The Dakota airlift from a tiny rough-made grass strip in Donja Brezna in northern Montenegro to Bari in southern Italy on August 22 1944 was possibly the largest, most dramatic and dangerous air rescue operation made by the Allies in the Balkans during the Second World War. The touch-and-go landings by an estimated 36 Dakotas, guarded by Spitfire and Mustang fighters flying high above the tiny village in the mountains of the Piva region, were called in to snatch hundreds of severely wounded Yugoslav fighters from the jaws of death. The airstrip was at least 30% smaller than the textbook size recommended for landing Dakotas. The event has largely been forgotten in Montenegro, which in the war lay at the fulcrum of the battle between Yugoslav resistance fighters, with the support of British and American special forces, and the occupying might of the German army. Until recently it had been mostly forgotten in Britain too, but with the recent release of British Special Operations Excecutive (SOE) secret files and the work of the British historian Kenneth Morrison, the full story is now beginning to emerge. The events in and around Brezna make up an epic tale of courage and sacrifice that seems destined to enter legend as one of the most formidable joint actions of British and Allied pilots of the Balkan Air Force (BAF) and Yugoslav partisans in the Balkan theatre during the war. Holed up in and around the mountain village of Donja Brezna were over 1,000 badly injured guerrillas, bravely carried there by the fleeing Yugoslav army. Many of the wounded were close to starving and had either been shot or were suffering from malaria, sepsis or typhus. Without rescue no-one doubted they would die as the village was effectively surrounded by over 10,000 soldiers from the crack German Prinz Eugen division, which had followed the partisans after mounting a major offensive against them in the Durmitor mountain region.
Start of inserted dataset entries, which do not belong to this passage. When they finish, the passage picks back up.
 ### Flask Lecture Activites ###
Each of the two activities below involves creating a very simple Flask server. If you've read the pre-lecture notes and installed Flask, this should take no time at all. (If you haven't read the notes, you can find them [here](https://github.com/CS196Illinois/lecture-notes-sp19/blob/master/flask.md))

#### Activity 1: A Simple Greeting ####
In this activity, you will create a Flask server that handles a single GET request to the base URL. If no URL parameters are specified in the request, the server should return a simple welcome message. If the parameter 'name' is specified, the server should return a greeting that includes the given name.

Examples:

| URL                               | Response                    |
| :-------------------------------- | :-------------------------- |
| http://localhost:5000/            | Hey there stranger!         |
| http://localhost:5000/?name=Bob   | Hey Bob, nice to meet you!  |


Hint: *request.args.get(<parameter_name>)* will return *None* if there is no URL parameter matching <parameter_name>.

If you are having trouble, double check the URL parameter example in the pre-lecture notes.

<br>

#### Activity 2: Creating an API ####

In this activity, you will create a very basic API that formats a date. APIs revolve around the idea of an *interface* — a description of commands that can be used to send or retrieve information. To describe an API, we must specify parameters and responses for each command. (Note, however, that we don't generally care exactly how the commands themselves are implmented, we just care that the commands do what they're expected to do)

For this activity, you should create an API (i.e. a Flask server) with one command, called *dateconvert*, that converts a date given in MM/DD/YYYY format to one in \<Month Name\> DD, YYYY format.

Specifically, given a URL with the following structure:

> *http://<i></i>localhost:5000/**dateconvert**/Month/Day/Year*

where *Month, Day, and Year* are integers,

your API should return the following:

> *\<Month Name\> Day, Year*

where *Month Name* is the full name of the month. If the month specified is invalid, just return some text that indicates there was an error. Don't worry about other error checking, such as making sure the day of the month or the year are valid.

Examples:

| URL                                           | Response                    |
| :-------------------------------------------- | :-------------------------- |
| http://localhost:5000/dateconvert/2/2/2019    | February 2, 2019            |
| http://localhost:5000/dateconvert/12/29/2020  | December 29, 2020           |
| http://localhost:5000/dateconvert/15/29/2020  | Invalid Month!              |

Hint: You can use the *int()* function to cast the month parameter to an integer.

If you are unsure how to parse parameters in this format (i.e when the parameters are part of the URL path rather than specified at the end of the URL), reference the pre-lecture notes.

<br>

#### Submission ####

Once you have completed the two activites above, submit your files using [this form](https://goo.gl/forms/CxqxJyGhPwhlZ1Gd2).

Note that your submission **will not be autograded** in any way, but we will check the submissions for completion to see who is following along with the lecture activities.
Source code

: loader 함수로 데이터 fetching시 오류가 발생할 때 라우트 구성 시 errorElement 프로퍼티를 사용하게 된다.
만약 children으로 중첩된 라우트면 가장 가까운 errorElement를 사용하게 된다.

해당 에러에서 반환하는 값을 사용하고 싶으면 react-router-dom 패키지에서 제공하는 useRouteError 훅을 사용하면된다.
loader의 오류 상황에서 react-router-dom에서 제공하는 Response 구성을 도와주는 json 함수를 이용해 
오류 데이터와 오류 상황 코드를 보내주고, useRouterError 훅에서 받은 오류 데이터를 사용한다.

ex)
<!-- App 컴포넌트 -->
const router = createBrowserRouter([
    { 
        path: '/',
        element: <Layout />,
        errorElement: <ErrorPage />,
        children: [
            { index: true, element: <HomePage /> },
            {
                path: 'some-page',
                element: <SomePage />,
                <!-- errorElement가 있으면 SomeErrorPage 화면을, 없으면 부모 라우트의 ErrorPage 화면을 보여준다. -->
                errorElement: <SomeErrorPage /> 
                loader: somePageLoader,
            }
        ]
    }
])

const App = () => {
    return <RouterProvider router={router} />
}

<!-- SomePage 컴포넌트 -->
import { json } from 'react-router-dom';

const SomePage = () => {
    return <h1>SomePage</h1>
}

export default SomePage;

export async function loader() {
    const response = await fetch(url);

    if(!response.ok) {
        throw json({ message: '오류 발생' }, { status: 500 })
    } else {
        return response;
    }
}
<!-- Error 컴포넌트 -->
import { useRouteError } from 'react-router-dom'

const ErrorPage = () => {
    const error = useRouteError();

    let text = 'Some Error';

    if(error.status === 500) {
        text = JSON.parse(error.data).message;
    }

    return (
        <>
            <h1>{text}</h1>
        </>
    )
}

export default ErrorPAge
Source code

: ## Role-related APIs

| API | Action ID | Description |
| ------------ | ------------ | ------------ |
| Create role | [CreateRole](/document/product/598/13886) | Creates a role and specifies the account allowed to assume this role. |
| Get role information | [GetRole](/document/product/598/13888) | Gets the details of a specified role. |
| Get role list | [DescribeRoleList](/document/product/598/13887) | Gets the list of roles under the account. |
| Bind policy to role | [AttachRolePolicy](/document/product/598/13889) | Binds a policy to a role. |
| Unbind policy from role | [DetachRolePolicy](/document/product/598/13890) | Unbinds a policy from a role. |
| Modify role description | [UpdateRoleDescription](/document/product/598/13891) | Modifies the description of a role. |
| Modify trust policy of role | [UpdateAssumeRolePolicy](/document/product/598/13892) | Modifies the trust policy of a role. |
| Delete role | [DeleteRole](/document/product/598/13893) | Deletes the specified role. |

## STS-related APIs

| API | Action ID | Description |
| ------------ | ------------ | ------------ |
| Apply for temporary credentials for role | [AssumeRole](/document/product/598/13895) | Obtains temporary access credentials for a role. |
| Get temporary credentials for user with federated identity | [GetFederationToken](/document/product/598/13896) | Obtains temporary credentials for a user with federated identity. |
In the days leading up to the rescue as many as 300 partisans may have sacrificed themselves in brutal hand-to-hand fighting just north of the small mountain village of Donja Brezna. They were battling to protect local women, boys and old men clearing the village fields of trees and stones to build an airstrip for what all prayed would be a successful last-minute rescue mission. Guarding the strip were the Montenegrin 3rd division and the Lička 6th division.
For the wounded it was their last chance, for the German offensive was just hours away and the 2-6 partisans needed to carry every stretcher over long distances through wild terrain would soon have to abandon them if the embattled partisan army was to make its escape to fight another day.
The first good news came when Allied Spitfire and Mustang pilots of the Balkan Airforce (BAF) – possibly American, Yugoslav and Russian as well as British - started to shoot up the German artillery, relieving the pressure on both the partisans and those building the airstrip.
Within 48 hours an emergency airfield, about 830 metres long and 75 metres wide, was ready.
At last, on August 22 1944 after a tense day of delay, in an audacious and well-co-ordinated operation, as many as 36 Douglas Dakota DC-3s flew low along the Komarnica river canyon from the south-east, banking sharply left to land on the grassy strip in waves of six an hour, each picking up around 35 wounded.
Over 900, possibly more than 1,000 injured partisans and several Allied pilots who had been shot down over Yugoslavia earlier in the year, were rescued and flown on to the Allied base in Bari, southern Italy for treatment. Thanks to the Spitfires and Mustangs not one Dakota was shot down.
Less than an hour after the last plane had left Donja Brezna,
Prinz Eugen military scouts captured the village and the landing
strip. But the village was almost empty and enemy forces did not
even bother to occupy it permanently.